Il faut éviter le pire…Et dire qu’il y a pire !)
Le long de la Grand-rue, de la rue Pavée à la rue des Remparts, c'est la traversée du désert. Immeubles vacants, magasins asphyxiés, pharmaciens aux abois, le commerce informel sous le coup de tous les mépris, parfumeries sans clients, librairie encombrée...Caméra et reportage de Le Nouvelliste font voir le boulevard Jean-Jacques Dessalines comme il est. En attendant le grand sursaut national.
Etablie au coin de la rue Pavée et de la Grand-rue à Port-au-Prince en 1946, la pharmacie qui porte le nom de sa famille est logée dans un ancien immeuble en apparence inadapté aux temps contemporains, un peu sombre à l'intérieur, avec des étagères décorés de bocaux d'apothicaire. C'est là que Daniel Chevallier continue la tradition familiale. Mais il rencontre des difficultés dans son environnement. Cette situation particulière n'avait pas été vécue par les pionniers de la pharmacie, Lebon Chevallier et Jean Chevallier, son grand-père et son père.

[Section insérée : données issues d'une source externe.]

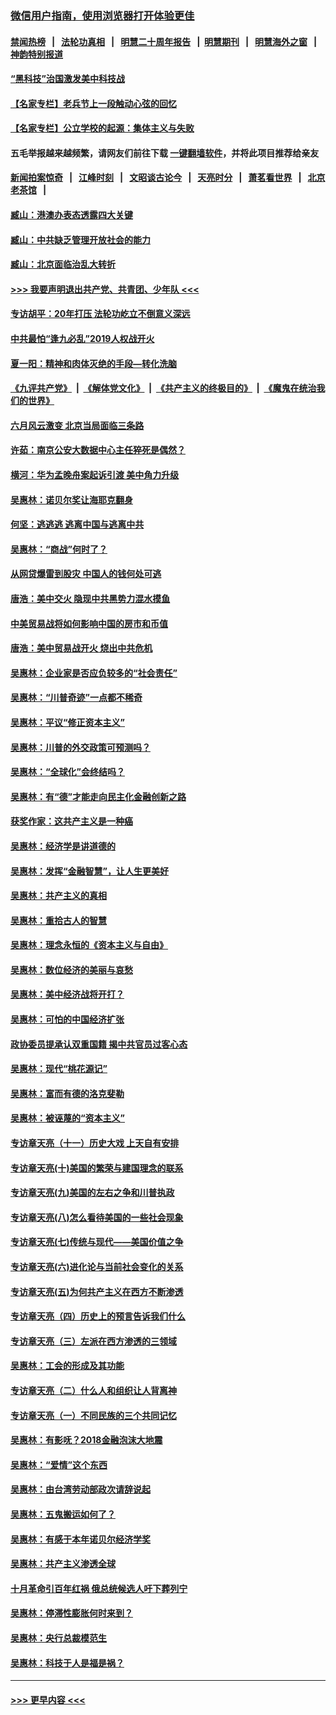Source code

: ### [微信用户指南，使用浏览器打开体验更佳](https://github.com/gfw-breaker/banned-news1/blob/master/indexes/wechat-guide.md?t=0)
#### [禁闻热榜](热点新闻.md?t=0)  &nbsp;&nbsp;|&nbsp;&nbsp; [法轮功真相](https://github.com/gfw-breaker/truth/blob/master/README.md?t=0) &nbsp;&nbsp;|&nbsp;&nbsp; [明慧二十周年报告](https://github.com/gfw-breaker/mh-reports/blob/master/README.md?t=0) &nbsp;&nbsp;|&nbsp;&nbsp;[明慧期刊](https://github.com/gfw-breaker/mh-qikan) &nbsp;&nbsp;|&nbsp;&nbsp; [明慧海外之窗](https://github.com/gfw-breaker/mh-news/blob/master/README.md?t=0) &nbsp;&nbsp;|&nbsp;&nbsp; [神韵特别报道](https://github.com/gfw-breaker/mh-news/blob/master/shenyun.md?t=0)
#### [“黑科技”治国激发美中科技战](../pages/nsc423/n11638056.md?t=02041211) 
#### [【名家专栏】老兵节上一段触动心弦的回忆](../pages/nsc423/n11646016.md?t=02041211) 
#### [【名家专栏】公立学校的起源：集体主义与失败](../pages/nsc423/n11601833.md?t=02041211) 
#### 五毛举报越来越频繁，请网友们前往下载 [一键翻墙软件](https://github.com/gfw-breaker/ssr-accounts)，并将此项目推荐给亲友
#### [新闻拍案惊奇](https://github.com/gfw-breaker/banned-news1/blob/master/pages/link4.md) &nbsp;&nbsp;|&nbsp;&nbsp; [江峰时刻](https://github.com/gfw-breaker/banned-news1/blob/master/pages/link4.md) &nbsp;&nbsp;|&nbsp;&nbsp; [文昭谈古论今](https://github.com/gfw-breaker/banned-news1/blob/master/pages/link4.md) &nbsp;&nbsp;|&nbsp;&nbsp; [天亮时分](https://github.com/gfw-breaker/banned-news1/blob/master/pages/link4.md) &nbsp;&nbsp;|&nbsp;&nbsp; [萧茗看世界](https://github.com/gfw-breaker/banned-news1/blob/master/pages/link4.md) &nbsp;&nbsp;|&nbsp;&nbsp; [北京老茶馆](https://github.com/gfw-breaker/banned-news1/blob/master/pages/link4.md) &nbsp;&nbsp;|&nbsp;&nbsp; 
#### [臧山：港澳办表态透露四大关键](../pages/nsc423/n11421628.md?t=02041211) 
#### [臧山：中共缺乏管理开放社会的能力](../pages/nsc423/n11407457.md?t=02041211) 
#### [臧山：北京面临治乱大转折](../pages/nsc423/n11406895.md?t=02041211) 
#### [>>> 我要声明退出共产党、共青团、少年队 <<<](https://github.com/begood0513/goodnews/blob/master/quit/letter.md) 
#### [专访胡平：20年打压 法轮功屹立不倒意义深远](../pages/nsc423/n11398800.md?t=02041211) 
#### [中共最怕“逢九必乱”2019人权战开火](../pages/nsc423/n11385248.md?t=02041211) 
#### [夏一阳：精神和肉体灭绝的手段—转化洗脑](../pages/nsc423/n11368250.md?t=02041211) 
#### [《九评共产党》](https://github.com/begood0513/9ping.md/blob/master/README.md) &nbsp;|&nbsp; [《解体党文化》](../../../../jtdwh.md/blob/master/README.md)  &nbsp;|&nbsp; [《共产主义的终极目的》](../../../../gczydzjmd.md/blob/master/README.md) &nbsp;|&nbsp; [《魔鬼在统治我们的世界》](../../../../mgztzwmdsj.md/blob/master/README.md) 
#### [六月风云激变 北京当局面临三条路](../pages/nsc423/n11313668.md?t=02041211) 
#### [许茹：南京公安大数据中心主任猝死是偶然？](../pages/nsc423/n11064744.md?t=02041211) 
#### [横河：华为孟晚舟案起诉引渡 美中角力升级](../pages/nsc423/n11027230.md?t=02041211) 
#### [吴惠林：诺贝尔奖让海耶克翻身](../pages/nsc423/n10890049.md?t=02041211) 
#### [何坚：逃逃逃 逃离中国与逃离中共](../pages/nsc423/n10592891.md?t=02041211) 
#### [吴惠林：“商战”何时了？](../pages/nsc423/n10573558.md?t=02041211) 
#### [从网贷爆雷到股灾 中国人的钱何处可逃](../pages/nsc423/n10572800.md?t=02041211) 
#### [唐浩：美中交火 隐现中共黑势力混水摸鱼](../pages/nsc423/n10544040.md?t=02041211) 
#### [中美贸易战将如何影响中国的房市和币值](../pages/nsc423/n10543697.md?t=02041211) 
#### [唐浩：美中贸易战开火 烧出中共危机](../pages/nsc423/n10540126.md?t=02041211) 
#### [吴惠林：企业家是否应负较多的“社会责任”](../pages/nsc423/n10535022.md?t=02041211) 
#### [吴惠林：“川普奇迹”一点都不稀奇](../pages/nsc423/n10512808.md?t=02041211) 
#### [吴惠林：平议“修正资本主义”](../pages/nsc423/n10495724.md?t=02041211) 
#### [吴惠林：川普的外交政策可预测吗？](../pages/nsc423/n10462387.md?t=02041211) 
#### [吴惠林：“全球化”会终结吗？](../pages/nsc423/n10452838.md?t=02041211) 
#### [吴惠林：有“德”才能走向民主化金融创新之路](../pages/nsc423/n10432292.md?t=02041211) 
#### [获奖作家：这共产主义是一种癌](../pages/nsc423/n10431541.md?t=02041211) 
#### [吴惠林：经济学是讲道德的](../pages/nsc423/n10398014.md?t=02041211) 
#### [吴惠林：发挥“金融智慧”，让人生更美好](../pages/nsc423/n10375019.md?t=02041211) 
#### [吴惠林：共产主义的真相](../pages/nsc423/n10351394.md?t=02041211) 
#### [吴惠林：重拾古人的智慧](../pages/nsc423/n10337691.md?t=02041211) 
#### [吴惠林：理念永恒的《资本主义与自由》](../pages/nsc423/n10316274.md?t=02041211) 
#### [吴惠林：数位经济的美丽与哀愁](../pages/nsc423/n10292946.md?t=02041211) 
#### [吴惠林：美中经济战将开打？](../pages/nsc423/n10258825.md?t=02041211) 
#### [吴惠林：可怕的中国经济扩张](../pages/nsc423/n10219147.md?t=02041211) 
#### [政协委员提承认双重国籍 揭中共官员过客心态](../pages/nsc423/n10208809.md?t=02041211) 
#### [吴惠林：现代“桃花源记”](../pages/nsc423/n10185234.md?t=02041211) 
#### [吴惠林：富而有德的洛克斐勒](../pages/nsc423/n10142264.md?t=02041211) 
#### [吴惠林：被诬蔑的“资本主义”](../pages/nsc423/n10124816.md?t=02041211) 
#### [专访章天亮（十一）历史大戏 上天自有安排](../pages/nsc423/n10094905.md?t=02041211) 
#### [专访章天亮(十)美国的繁荣与建国理念的联系](../pages/nsc423/n10094899.md?t=02041211) 
#### [专访章天亮(九)美国的左右之争和川普执政](../pages/nsc423/n10094889.md?t=02041211) 
#### [专访章天亮(八)怎么看待美国的一些社会现象](../pages/nsc423/n10094857.md?t=02041211) 
#### [专访章天亮(七)传统与现代——美国价值之争](../pages/nsc423/n10093140.md?t=02041211) 
#### [专访章天亮(六)进化论与当前社会变化的关系](../pages/nsc423/n10092036.md?t=02041211) 
#### [专访章天亮(五)为何共产主义在西方不断渗透](../pages/nsc423/n10083620.md?t=02041211) 
#### [专访章天亮（四）历史上的预言告诉我们什么](../pages/nsc423/n10083606.md?t=02041211) 
#### [专访章天亮（三）左派在西方渗透的三领域](../pages/nsc423/n10081115.md?t=02041211) 
#### [吴惠林：工会的形成及其功能](../pages/nsc423/n10080633.md?t=02041211) 
#### [专访章天亮（二）什么人和组织让人背离神](../pages/nsc423/n10076637.md?t=02041211) 
#### [专访章天亮（一）不同民族的三个共同记忆](../pages/nsc423/n10074188.md?t=02041211) 
#### [吴惠林：有影呒？2018金融泡沫大地震](../pages/nsc423/n10040534.md?t=02041211) 
#### [吴惠林：“爱情”这个东西](../pages/nsc423/n10019423.md?t=02041211) 
#### [吴惠林：由台湾劳动部政次请辞说起](../pages/nsc423/n9979679.md?t=02041211) 
#### [吴惠林：五鬼搬运如何了？](../pages/nsc423/n9925338.md?t=02041211) 
#### [吴惠林：有感于本年诺贝尔经济学奖](../pages/nsc423/n9871883.md?t=02041211) 
#### [吴惠林：共产主义渗透全球](../pages/nsc423/n9812748.md?t=02041211) 
#### [十月革命引百年红祸 俄总统候选人吁下葬列宁](../pages/nsc423/n9810182.md?t=02041211) 
#### [吴惠林：停滞性膨胀何时来到？](../pages/nsc423/n9764136.md?t=02041211) 
#### [吴惠林：央行总裁模范生](../pages/nsc423/n9728134.md?t=02041211) 
#### [吴惠林：科技于人是福是祸？](../pages/nsc423/n9672982.md?t=02041211) 

----
#### [ >>> 更早内容 <<< ](../indexes/nsc423-earlier.md)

Il désigne, en premier lieu, l'occupation de la galerie et des trottoirs du boulevard Jean-Jacques Dessalines. Un simple coup d'oeil révèle que la pharmacie est encerclée à ses deux entrées. « Les clients ne rentrent plus, précise-t-il. Non seulement il y a une baisse, mais aussi un changement de la clientèle qui est actuellement constituée, souligne Daniel Chevallier, des employés de l'Etat et des fonctionnaires du bas de la ville».
Il constate un changement radical du niveau social de la fréquentation de la pharmacie. Entre deux clients qui achètent des antibiotiques et des remèdes pour acidité d'estomac, M. Daniel Chevallier reconnaît que « la loi ne prévoit rien contre ceux qui occupent les galeries. On peut penser à une relocalisation, mais c'est un cercle vicieux. Face à la majorité qui revendique dans l'excès, l'autorité de l'Etat n'existe plus. »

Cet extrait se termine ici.